• _DATA SHOWN_
=======

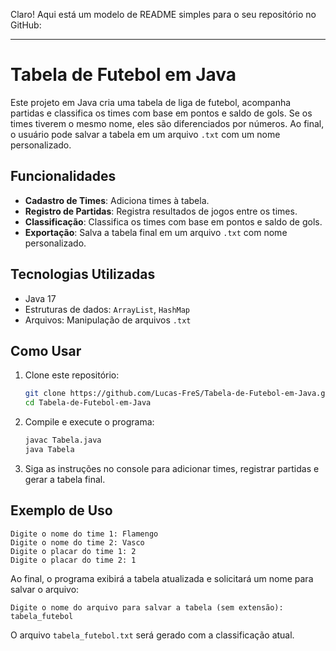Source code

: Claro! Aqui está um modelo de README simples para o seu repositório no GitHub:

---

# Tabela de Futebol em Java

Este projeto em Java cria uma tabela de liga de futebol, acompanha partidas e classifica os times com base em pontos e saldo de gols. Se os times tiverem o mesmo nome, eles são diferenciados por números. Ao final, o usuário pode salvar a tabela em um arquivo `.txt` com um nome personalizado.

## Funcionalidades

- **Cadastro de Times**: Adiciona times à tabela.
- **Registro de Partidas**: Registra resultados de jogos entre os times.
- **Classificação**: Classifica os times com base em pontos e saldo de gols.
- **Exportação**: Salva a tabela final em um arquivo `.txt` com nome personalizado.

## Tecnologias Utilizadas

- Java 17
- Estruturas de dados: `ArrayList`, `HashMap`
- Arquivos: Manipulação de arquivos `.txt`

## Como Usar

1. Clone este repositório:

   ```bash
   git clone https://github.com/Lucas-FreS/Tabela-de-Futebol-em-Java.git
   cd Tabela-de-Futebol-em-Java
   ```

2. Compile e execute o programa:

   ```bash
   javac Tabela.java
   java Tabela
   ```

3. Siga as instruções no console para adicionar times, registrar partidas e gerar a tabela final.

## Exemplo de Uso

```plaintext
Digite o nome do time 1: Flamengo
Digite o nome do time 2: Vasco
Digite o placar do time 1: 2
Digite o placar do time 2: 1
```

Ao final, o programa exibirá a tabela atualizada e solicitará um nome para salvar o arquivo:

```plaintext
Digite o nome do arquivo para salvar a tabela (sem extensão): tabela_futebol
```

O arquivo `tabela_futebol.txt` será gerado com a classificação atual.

=======

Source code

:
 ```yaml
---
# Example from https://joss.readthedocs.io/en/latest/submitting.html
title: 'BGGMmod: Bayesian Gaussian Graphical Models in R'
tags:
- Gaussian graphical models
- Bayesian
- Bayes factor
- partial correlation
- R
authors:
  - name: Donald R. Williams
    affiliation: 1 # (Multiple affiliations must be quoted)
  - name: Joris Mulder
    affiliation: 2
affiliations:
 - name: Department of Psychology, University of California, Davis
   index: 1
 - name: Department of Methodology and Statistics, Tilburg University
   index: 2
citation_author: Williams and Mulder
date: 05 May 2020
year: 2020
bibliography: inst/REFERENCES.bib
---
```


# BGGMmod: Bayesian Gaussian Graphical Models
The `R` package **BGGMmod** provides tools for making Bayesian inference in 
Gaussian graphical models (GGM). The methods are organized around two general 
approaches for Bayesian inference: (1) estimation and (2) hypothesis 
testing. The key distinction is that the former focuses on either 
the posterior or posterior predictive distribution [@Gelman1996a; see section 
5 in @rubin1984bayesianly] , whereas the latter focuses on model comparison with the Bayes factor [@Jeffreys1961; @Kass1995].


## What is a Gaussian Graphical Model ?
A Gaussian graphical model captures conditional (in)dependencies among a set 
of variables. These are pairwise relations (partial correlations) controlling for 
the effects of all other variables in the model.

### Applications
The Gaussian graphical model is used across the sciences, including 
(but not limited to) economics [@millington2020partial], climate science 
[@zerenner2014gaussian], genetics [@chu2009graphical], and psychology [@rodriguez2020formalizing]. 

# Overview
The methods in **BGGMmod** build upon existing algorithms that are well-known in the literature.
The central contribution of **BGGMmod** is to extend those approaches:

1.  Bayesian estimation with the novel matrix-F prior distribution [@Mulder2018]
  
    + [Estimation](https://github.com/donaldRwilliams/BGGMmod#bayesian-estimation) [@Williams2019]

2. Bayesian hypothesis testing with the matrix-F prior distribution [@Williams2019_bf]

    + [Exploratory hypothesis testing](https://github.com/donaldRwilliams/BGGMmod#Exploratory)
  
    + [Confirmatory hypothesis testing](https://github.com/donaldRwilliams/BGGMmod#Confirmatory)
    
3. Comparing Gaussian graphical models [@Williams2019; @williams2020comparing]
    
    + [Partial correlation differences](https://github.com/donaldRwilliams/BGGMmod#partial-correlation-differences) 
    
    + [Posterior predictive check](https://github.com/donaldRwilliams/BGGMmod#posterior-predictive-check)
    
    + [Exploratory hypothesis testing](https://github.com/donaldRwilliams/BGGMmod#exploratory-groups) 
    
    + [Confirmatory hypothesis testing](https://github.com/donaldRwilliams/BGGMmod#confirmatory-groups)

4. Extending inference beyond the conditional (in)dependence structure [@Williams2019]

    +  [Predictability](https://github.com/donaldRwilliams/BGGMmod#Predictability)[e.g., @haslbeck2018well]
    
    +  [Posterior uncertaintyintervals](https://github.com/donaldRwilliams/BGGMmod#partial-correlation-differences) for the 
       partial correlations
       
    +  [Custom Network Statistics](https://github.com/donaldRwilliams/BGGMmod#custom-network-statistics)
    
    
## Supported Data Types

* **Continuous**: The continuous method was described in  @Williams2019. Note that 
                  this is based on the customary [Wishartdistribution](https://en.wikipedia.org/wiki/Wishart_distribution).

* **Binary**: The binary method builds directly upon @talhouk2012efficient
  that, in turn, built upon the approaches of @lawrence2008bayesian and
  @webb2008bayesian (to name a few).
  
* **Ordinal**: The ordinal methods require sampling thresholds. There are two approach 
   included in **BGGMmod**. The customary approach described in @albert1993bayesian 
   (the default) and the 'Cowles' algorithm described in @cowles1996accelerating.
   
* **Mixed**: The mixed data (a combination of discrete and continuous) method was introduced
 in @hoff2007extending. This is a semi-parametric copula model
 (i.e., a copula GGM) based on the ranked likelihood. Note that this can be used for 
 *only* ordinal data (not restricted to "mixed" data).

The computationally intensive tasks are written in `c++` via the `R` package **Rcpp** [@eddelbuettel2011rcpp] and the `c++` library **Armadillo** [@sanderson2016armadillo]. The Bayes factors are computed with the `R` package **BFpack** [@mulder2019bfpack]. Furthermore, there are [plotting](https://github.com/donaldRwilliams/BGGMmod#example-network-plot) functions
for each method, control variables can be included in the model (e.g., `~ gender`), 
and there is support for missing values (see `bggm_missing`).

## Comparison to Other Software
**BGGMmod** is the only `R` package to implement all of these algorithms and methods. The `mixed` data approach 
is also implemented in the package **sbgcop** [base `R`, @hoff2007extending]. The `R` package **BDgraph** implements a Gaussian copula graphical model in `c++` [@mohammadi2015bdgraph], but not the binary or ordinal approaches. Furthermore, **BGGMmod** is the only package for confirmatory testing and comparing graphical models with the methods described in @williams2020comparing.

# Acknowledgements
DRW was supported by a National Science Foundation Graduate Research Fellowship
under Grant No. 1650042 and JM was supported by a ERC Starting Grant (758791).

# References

=======

• _PROMPT_
If a line in the records above contains the word "inference", copy it.

• _TASK SOLUTION_
The `R` package **BGGMmod** provides tools for making Bayesian inference in 
approaches for Bayesian inference: (1) estimation and (2) hypothesis 
4. Extending inference beyond the conditional (in)dependence structure [@Williams2019]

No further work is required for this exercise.